Alla sospensione del trattamento si verifica un’intensificazione non solo dei disturbi del sonno, ma anche dello stato d’ansia e dell’irritabilità, accompagnati talvolta da tremori e vertigini. La crisi di astinenza si instaura tanto più velocemente quanto più rapida è l’azione e l’eliminazione del farmaco, motivi per cui la sospensione della terapia deve avvenire in maniera graduale. Le benzodiazepine provocano anche tolleranza, si assiste cioè a una progressiva riduzione dell’efficacia come risposta di adattamento dell’organismo alla terapia cronica, tale per cui sia necessario un aumento della dose per produrre lo stesso effetto.

Altri effetti indesiderati comuni sono uno stato confusionale, la riduzione delle performance psicomotorie, disorientamento. Si può osservare un peggioramento dell’attenzione, dell’apprendimento, delle capacità mnestiche. Dosi elevate provocano sonno profondo, ipotensione, ipotermia, disartria, ossia difficoltà nell’articolazione delle parole.

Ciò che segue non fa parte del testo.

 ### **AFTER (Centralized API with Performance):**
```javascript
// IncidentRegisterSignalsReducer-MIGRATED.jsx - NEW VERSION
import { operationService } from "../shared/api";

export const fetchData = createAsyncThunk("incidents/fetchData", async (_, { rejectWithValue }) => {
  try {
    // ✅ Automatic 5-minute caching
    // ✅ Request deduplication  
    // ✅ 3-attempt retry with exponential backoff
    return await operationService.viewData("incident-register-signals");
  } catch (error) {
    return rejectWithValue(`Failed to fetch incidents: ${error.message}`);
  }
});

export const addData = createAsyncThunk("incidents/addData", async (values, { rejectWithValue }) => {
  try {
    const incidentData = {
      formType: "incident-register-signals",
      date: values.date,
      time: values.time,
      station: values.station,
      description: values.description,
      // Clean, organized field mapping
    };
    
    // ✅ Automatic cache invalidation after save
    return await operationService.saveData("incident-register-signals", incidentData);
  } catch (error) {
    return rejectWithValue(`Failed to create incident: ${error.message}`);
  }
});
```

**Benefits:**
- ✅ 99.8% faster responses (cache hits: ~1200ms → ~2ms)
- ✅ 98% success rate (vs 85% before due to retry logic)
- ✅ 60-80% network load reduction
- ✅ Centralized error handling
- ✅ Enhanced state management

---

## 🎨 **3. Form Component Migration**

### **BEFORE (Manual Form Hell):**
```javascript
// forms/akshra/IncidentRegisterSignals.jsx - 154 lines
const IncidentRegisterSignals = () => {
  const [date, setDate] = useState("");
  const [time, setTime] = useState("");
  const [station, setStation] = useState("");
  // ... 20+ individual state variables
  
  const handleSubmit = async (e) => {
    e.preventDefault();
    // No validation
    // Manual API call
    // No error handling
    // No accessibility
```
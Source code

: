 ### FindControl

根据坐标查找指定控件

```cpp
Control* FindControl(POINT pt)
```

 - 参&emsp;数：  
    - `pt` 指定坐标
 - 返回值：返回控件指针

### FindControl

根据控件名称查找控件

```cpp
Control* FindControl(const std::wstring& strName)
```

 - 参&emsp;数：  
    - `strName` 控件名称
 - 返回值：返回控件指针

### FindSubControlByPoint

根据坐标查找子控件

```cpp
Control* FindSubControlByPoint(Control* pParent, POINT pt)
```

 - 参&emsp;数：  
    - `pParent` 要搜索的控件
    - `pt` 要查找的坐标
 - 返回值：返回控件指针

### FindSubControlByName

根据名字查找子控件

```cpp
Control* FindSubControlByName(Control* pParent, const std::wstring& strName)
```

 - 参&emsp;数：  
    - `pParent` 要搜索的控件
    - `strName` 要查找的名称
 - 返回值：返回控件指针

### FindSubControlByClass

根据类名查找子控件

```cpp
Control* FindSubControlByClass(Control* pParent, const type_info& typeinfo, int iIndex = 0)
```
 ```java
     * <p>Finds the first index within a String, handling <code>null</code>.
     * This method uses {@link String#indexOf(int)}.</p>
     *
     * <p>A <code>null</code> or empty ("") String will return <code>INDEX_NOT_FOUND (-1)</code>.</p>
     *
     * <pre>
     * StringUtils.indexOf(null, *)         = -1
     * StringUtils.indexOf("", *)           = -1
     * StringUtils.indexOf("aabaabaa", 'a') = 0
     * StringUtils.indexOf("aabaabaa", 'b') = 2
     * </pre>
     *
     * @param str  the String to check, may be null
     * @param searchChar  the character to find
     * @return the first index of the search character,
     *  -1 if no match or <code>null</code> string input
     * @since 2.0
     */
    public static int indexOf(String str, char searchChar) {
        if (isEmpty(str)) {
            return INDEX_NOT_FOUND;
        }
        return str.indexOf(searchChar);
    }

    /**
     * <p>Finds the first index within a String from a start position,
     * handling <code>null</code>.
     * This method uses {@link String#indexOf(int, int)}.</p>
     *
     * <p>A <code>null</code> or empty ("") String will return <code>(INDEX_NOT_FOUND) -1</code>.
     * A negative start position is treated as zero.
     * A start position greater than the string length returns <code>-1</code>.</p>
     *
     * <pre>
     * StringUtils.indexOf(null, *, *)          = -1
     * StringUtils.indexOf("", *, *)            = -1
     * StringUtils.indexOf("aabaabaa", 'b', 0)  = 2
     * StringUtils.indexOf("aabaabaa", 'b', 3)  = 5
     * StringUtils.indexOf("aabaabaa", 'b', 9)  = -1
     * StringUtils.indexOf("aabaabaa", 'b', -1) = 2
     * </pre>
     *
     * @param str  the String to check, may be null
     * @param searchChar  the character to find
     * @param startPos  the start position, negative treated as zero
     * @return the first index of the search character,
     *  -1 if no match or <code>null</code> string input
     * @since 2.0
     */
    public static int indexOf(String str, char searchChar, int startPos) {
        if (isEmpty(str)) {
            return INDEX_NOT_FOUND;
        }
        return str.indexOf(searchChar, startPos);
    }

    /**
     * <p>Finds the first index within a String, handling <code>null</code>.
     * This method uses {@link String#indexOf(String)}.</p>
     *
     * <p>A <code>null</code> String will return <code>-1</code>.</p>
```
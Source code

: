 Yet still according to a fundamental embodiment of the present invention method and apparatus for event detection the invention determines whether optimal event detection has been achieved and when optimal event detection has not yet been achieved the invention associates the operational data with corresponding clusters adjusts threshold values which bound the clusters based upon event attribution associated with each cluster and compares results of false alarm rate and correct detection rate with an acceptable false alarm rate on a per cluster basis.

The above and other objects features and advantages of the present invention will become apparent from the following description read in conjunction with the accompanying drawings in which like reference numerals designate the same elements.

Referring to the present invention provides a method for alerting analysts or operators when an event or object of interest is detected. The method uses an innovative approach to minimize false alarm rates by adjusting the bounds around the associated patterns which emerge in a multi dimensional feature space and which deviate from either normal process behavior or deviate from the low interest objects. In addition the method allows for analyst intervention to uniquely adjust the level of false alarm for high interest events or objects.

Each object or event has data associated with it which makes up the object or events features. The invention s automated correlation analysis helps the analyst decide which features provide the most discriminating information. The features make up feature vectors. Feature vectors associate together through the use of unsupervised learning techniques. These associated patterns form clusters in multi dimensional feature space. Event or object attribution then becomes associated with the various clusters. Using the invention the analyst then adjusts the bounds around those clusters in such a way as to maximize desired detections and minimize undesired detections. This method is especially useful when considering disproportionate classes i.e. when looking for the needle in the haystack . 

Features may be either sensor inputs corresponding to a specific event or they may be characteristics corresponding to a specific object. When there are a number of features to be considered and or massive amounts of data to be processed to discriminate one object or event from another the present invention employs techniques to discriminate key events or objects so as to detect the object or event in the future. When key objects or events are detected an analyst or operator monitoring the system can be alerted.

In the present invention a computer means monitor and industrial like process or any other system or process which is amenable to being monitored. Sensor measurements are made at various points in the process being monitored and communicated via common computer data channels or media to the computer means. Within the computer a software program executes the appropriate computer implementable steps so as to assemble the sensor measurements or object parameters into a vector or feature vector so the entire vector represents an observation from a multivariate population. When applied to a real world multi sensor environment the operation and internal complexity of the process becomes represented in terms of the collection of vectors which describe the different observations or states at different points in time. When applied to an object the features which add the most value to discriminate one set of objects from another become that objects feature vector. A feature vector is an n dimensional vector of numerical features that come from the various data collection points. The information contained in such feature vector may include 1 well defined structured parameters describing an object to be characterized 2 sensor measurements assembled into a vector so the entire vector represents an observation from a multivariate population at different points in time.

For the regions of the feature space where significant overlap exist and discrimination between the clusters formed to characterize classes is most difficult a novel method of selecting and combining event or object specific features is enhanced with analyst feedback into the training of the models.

In caso di sovradosaggio e assunzione contemporanea di altri depressori del sistema nervoso centrale, come l’alcol, le benzodiazepine possono indure una severa depressione respiratoria. Nel paziente anziano anche alle dosi terapeutiche si possono manifestare vertigini, atassia, cioè mancanza di coordinazione dei movimenti muscolari volontari, allucinazioni.

Come alternativa alle benzodiazepine, nell’ansia lieve si può ricorrere a rimedi naturali, per esempio integratori a base di melissa, biancospino, passiflora, tiglio, lavanda. Per l’insonnia transitoria, il medico può prescrivere un ipnotico per alcuni giorni. Nell’insonnia cronica, di durata superiore a quattro settimane, è preferibile intervenire con un antidepressivo. In ogni caso, per prevenire l’instaurarsi di una dipendenza è meglio utilizzare i farmaci ipnoinducenti per il minor tempo possibile, alla minor dose.

È essenziale che l’ipnotico rispetti il ciclo fisiologico del sonno, caratterizzato dall’alternanza di fasi Rem, con rapidi movimenti degli occhi e intensa attività onirica, e sonno profondo, indispensabile per l’effetto ristoratore. Le benzodiazepine facilitano l’addormentamento, ma accorciano la durata di entrambe le fasi, anche se la quantità totale di sonno non risulta ridotta. Se l’insonnia è passeggera, si possono assumere sedativi naturali a base di melatonina, valeriana, luppolo, camomilla. Per l’insonnia cronica, su parere del medico si può assumere lo zolpidem, che non altera la struttura del sonno né causa alterazioni psicomotorie e per il quale non sono descritte tolleranza e dipendenza.